A la terrasse d’une brasserie chic à deux pas de la place de la Bastille, une famille de touristes Américains ne finissent pas leur assiette. Tout naturellement, avant de demander l’addition, ils demandent au serveur de ranger leurs restes dans un doggy bag. S’ensuit une discussion quelque peu tendue. La famille se dit étonnée qu’on ne leur ait pas directement proposé d’emballer les restes dans un sac en papier cartonné spécial, mais surtout outrée face au refus des serveurs. L’un d’eux s’explique: “si demain ils se retrouvent intoxiqués, ça va nous retomber dessus”. Le restaurant, qui appartient au groupe Costes, n’est pas officiellement autorisé à faire emporter de la nourriture à leurs clients, et finit par céder.
Si les supermarchés sont en ce moment dans le viseur de Ségolène Royal, ce sont les consommateurs et restaurateurs qui seraient responsables de la plus grande partie du gaspillage alimentaire. Chaque année, le gaspillage alimentaire représenterait en France 1,2 million de tonnes selon une étude de l’Ademe datant de 2007, citée dans un rapport du ministère de l’Ecologie de 2011.
Les restaurants, plus gros gaspilleurs après les ménages
En 2010, plus de sept millions de tonnes d’aliments ont été mis à la poubelle, selon un rapport du ministère de l’Ecologie publié en 2012. Après les ménages, la restauration atteindrait la deuxième place et serait à 15% à l’origine des déchets.”Il est très important de lutter contre le gaspillage alimentaire à un moment où tout le monde n’a pas les moyens de se nourrir correctement”, a affirmé Ségolène Royal. Selon un rapport remis en avril par l’ancien ministre de l’Agroalimentaire Guillaume Garot, la grande distribution gaspillerait finalement donc moins que les particuliers et que la restauration (entre 562 et 750 kilotonnes par an, contre 1.080 pour la restauration). Du côté des restaurateurs, on constate qu’il n’y pas cet automatisme de proposer au client d’emporter ses restes. “Cela passe déjà un peu mieux dans des restaurants où l’on peut prendre à emporter, comme les pizzérias” note Clémentine Hugol-Gential, sociologue et spécialiste des habitudes alimentaires.
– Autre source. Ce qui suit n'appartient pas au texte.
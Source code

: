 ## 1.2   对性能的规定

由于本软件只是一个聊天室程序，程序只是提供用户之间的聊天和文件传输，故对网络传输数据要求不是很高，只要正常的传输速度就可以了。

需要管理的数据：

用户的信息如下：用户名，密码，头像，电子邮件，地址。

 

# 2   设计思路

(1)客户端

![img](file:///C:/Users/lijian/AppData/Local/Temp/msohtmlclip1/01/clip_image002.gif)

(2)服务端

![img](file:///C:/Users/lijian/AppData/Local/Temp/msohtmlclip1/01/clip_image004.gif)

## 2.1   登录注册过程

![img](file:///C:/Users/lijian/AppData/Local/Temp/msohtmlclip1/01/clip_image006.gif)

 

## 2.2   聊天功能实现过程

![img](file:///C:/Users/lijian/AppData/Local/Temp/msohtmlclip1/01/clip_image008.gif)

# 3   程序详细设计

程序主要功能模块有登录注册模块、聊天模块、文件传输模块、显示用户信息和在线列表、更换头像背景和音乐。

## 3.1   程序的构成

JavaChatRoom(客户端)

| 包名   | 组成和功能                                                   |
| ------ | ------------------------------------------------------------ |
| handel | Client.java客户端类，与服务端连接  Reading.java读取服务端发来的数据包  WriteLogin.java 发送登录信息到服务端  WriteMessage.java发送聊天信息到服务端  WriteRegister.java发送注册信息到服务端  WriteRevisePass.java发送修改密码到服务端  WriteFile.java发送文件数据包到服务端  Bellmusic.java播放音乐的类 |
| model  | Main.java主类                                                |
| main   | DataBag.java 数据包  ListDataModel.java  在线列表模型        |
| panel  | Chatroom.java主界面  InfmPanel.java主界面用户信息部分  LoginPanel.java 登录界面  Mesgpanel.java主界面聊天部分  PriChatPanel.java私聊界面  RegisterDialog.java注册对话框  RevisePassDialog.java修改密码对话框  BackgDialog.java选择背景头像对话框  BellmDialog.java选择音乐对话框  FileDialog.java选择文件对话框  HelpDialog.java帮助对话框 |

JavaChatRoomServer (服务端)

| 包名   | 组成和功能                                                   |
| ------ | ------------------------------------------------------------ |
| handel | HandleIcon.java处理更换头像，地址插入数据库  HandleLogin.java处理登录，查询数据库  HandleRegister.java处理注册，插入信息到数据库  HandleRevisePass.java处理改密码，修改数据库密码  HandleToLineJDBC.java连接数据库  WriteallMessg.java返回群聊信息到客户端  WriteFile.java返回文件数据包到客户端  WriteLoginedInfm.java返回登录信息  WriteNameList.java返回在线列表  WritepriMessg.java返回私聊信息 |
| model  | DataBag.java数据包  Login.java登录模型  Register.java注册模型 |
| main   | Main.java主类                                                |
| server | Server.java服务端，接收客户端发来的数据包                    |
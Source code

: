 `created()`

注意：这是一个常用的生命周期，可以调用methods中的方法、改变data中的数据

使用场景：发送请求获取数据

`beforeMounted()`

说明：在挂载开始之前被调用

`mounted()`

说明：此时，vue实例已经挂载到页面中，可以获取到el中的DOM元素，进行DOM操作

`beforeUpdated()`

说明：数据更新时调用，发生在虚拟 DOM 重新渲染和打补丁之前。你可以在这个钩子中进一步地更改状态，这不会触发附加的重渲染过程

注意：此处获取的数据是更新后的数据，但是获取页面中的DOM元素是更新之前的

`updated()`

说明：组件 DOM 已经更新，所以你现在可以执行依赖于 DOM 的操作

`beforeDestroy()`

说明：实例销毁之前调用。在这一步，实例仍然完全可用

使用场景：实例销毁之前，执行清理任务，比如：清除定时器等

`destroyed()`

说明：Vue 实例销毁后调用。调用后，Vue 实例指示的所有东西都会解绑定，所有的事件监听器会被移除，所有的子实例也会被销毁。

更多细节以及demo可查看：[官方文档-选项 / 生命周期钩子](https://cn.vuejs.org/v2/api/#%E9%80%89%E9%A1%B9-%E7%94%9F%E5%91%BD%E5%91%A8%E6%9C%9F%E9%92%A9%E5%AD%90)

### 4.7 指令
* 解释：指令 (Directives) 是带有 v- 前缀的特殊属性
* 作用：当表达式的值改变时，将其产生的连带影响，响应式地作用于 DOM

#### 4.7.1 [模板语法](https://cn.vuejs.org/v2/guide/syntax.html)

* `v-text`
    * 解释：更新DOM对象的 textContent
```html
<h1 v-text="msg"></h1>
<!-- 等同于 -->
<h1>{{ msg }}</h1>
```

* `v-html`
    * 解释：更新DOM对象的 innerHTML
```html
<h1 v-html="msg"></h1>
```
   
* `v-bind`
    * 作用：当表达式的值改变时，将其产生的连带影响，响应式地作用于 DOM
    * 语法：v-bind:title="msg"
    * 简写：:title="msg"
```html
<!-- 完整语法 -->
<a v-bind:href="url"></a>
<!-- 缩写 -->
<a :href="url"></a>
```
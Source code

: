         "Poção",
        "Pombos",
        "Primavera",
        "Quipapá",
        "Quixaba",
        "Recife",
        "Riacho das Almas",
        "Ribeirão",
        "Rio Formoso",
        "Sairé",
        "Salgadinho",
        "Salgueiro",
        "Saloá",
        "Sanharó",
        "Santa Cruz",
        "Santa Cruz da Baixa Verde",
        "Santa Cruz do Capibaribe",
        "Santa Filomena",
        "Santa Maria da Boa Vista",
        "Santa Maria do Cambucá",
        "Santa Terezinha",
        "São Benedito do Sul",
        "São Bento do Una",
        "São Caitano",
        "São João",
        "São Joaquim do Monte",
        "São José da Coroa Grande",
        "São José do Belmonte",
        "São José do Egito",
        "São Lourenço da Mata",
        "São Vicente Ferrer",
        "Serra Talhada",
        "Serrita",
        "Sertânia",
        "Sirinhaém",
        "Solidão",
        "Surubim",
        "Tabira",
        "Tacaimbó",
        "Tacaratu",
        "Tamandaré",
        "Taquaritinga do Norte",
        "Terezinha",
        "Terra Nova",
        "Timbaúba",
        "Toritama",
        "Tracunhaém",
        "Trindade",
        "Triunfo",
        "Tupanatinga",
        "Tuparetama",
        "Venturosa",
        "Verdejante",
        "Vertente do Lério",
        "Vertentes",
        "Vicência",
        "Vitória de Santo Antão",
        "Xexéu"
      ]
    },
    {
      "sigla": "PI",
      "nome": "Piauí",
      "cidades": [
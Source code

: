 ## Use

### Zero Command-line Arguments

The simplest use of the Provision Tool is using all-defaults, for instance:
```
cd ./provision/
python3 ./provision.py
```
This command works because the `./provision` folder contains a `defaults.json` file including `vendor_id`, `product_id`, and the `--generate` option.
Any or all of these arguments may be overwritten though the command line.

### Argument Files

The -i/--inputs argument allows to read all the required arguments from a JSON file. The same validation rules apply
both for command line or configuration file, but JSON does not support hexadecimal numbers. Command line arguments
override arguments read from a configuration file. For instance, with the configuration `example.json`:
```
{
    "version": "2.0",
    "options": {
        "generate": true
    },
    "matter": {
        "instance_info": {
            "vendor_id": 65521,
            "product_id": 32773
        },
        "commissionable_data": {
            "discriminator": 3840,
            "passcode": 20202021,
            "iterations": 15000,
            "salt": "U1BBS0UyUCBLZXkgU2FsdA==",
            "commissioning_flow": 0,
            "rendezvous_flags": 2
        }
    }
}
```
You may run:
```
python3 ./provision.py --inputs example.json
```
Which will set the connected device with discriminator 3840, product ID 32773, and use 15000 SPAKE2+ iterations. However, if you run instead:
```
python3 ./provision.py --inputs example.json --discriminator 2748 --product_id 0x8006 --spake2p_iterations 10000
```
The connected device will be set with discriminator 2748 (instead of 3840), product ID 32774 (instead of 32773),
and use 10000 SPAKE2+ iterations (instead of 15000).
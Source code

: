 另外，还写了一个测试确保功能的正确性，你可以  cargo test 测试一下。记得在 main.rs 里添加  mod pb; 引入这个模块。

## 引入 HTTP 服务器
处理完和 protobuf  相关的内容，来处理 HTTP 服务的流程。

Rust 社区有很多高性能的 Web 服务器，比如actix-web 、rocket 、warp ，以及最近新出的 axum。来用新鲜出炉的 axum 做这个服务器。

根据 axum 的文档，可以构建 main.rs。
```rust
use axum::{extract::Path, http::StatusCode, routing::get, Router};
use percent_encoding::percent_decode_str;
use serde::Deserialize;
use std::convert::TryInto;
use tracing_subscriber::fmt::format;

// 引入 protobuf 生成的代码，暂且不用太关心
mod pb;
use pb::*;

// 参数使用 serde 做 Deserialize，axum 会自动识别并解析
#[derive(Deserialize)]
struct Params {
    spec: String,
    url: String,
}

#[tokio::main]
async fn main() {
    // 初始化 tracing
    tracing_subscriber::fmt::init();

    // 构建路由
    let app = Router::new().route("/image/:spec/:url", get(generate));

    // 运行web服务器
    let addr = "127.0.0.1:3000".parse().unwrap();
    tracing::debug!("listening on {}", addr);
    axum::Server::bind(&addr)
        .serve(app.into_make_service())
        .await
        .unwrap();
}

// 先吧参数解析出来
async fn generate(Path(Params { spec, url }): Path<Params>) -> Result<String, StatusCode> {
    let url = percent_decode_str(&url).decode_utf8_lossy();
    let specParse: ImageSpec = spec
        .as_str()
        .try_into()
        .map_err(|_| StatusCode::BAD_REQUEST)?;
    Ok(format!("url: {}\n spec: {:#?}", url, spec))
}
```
Banal dans les pays anglo-saxons
A l’origine, le doggy bag, comme son nom l’indique, est destiné aux “toutous”, heureux de pouvoir bénéficier des restes. Dans les pays anglo-saxons, en particulier aux Etats-Unis, il est récurrent de ne pas finir son assiette -en raison des énormes proportions-. Alexandre Gauthier, grand chef cuisinier à la tête du restaurant La Grenouillère, affirme qu’un anglais “prend 13 repas sur 14 à l’extérieur, contre 4 pour un français, ce qui prouve déjà la grande différence culturelle”.Les anglo-saxons ont également une tradition de livraison à domicile beaucoup plus ancrée. Que ce soit des pad-thaï, spaghettis, burgers, quasiment tous les restaurateurs y proposent aux clients d’emporter leur doggy bag. En France, c’est une autre histoire.
La peur de passer pour un radin
L’Umih, la principale organisation patronale de l’hôtellerie-restauration, a récemment conclu un partenariat avec la jeune start-up TakeAway – créée en mars 2014 – qui vise à apporter “une solution concrète et pratique” aux restaurateurs qui souhaiteraient proposer des doggy bags. La start-up commercialise des produits permettant aux consommateurs de repartir chez eux avec la fin de leur repas, ou même leur bouteille de vin. Dans le cadre du pacte antigaspillage conclu par le gouvernement en juin 2013 pour réduire le gaspillage alimentaire, la DRAAF (Direction Régionale de l’Alimentation, de l’Agriculture et de la Forêt) de Rhône-Alpes, en coordination avec les DRAAF des autres régions, a réalisé une enquête nationale auprès des consommateurs sur la promotion du doggy bag en France: 90% des personnes interrogées se disent favorables à une promotion du sac à emporter. Mais on est encore loin du résultat. Pour tenter de rendre le concept de doggy bag plus attractif, l’expression “gourmet bag” est utilisée, avec pour slogan : “C’est si bon, je finis à la maison !”. Alexandre Gauthier ironise et affirme qu’il faudrait trouver un nom plus attractif.
Mais selon lui: “en France, c’est presque considéré comme mesquin, c’est tout sauf chic. D’autant plus qu’en France, les gens vivent beaucoup dans leurs certitudes et à prioris”. En d’autres termes, on a peur d’être jugé et de “passer pour un mesquin ou le radin de service”, résume t-il. La gêne et la peur de passer pour le radin de service est donc à prendre en compte.